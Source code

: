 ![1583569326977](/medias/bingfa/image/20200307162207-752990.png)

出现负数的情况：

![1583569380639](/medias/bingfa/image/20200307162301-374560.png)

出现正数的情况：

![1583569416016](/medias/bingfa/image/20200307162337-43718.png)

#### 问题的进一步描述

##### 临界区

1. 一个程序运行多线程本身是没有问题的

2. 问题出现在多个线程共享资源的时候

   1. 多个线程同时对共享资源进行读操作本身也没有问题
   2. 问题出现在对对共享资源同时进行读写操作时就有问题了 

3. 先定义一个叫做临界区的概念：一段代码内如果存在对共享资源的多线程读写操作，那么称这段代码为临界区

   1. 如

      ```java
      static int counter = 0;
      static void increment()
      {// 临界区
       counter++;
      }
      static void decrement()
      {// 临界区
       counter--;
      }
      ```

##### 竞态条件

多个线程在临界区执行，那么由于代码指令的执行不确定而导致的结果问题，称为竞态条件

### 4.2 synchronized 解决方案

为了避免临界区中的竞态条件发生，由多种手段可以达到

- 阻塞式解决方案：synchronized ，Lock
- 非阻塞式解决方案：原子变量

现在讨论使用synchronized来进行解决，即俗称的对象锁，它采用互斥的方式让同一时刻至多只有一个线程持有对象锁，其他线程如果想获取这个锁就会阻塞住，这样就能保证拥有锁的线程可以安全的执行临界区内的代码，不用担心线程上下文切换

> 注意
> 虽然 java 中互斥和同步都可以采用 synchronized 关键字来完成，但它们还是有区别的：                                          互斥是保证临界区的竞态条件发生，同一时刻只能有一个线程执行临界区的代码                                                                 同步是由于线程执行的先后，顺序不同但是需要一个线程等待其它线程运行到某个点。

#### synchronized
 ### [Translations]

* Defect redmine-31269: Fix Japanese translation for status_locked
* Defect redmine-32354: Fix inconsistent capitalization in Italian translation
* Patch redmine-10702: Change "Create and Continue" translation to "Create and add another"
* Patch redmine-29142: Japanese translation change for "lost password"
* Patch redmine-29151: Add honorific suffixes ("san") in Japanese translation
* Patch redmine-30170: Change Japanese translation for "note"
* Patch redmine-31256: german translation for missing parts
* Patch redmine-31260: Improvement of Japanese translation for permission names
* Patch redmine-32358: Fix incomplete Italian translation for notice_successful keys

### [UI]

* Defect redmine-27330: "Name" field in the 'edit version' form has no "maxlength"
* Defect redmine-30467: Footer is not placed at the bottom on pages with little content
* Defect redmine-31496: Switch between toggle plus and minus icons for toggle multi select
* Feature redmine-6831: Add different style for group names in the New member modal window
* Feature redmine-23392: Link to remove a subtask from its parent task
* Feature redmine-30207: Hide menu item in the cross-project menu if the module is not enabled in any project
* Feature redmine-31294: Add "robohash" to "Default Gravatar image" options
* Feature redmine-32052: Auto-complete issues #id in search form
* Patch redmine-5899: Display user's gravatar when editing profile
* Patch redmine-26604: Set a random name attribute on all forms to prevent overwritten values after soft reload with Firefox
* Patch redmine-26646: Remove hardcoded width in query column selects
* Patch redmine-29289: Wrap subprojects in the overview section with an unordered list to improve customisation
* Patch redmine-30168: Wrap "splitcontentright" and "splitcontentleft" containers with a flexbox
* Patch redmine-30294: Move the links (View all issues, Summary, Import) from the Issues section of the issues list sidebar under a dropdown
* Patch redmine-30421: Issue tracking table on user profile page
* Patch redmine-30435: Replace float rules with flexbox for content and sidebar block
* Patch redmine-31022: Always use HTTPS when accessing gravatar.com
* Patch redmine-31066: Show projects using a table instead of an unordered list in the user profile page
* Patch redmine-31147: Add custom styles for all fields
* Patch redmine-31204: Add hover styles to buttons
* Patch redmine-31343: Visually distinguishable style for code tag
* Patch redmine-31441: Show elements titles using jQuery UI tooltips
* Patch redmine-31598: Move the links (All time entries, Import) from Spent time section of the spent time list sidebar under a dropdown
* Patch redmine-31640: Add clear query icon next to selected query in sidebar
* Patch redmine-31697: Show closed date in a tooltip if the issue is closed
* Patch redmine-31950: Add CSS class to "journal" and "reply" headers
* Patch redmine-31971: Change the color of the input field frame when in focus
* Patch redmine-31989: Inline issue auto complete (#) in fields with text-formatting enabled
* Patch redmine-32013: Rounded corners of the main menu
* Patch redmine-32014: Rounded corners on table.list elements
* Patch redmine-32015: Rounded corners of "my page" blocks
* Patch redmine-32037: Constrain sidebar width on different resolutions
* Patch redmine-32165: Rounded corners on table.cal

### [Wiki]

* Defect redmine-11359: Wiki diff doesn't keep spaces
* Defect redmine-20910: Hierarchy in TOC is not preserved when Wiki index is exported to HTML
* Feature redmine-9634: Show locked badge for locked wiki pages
________________________
> [YOUR ASSIGNMENT] Look over the material above and report each line holding "different".

> [WRITTEN RESPONSE]
* Feature redmine-6831: Add different style for group names in the New member modal window
* Patch redmine-32037: Constrain sidebar width on different resolutions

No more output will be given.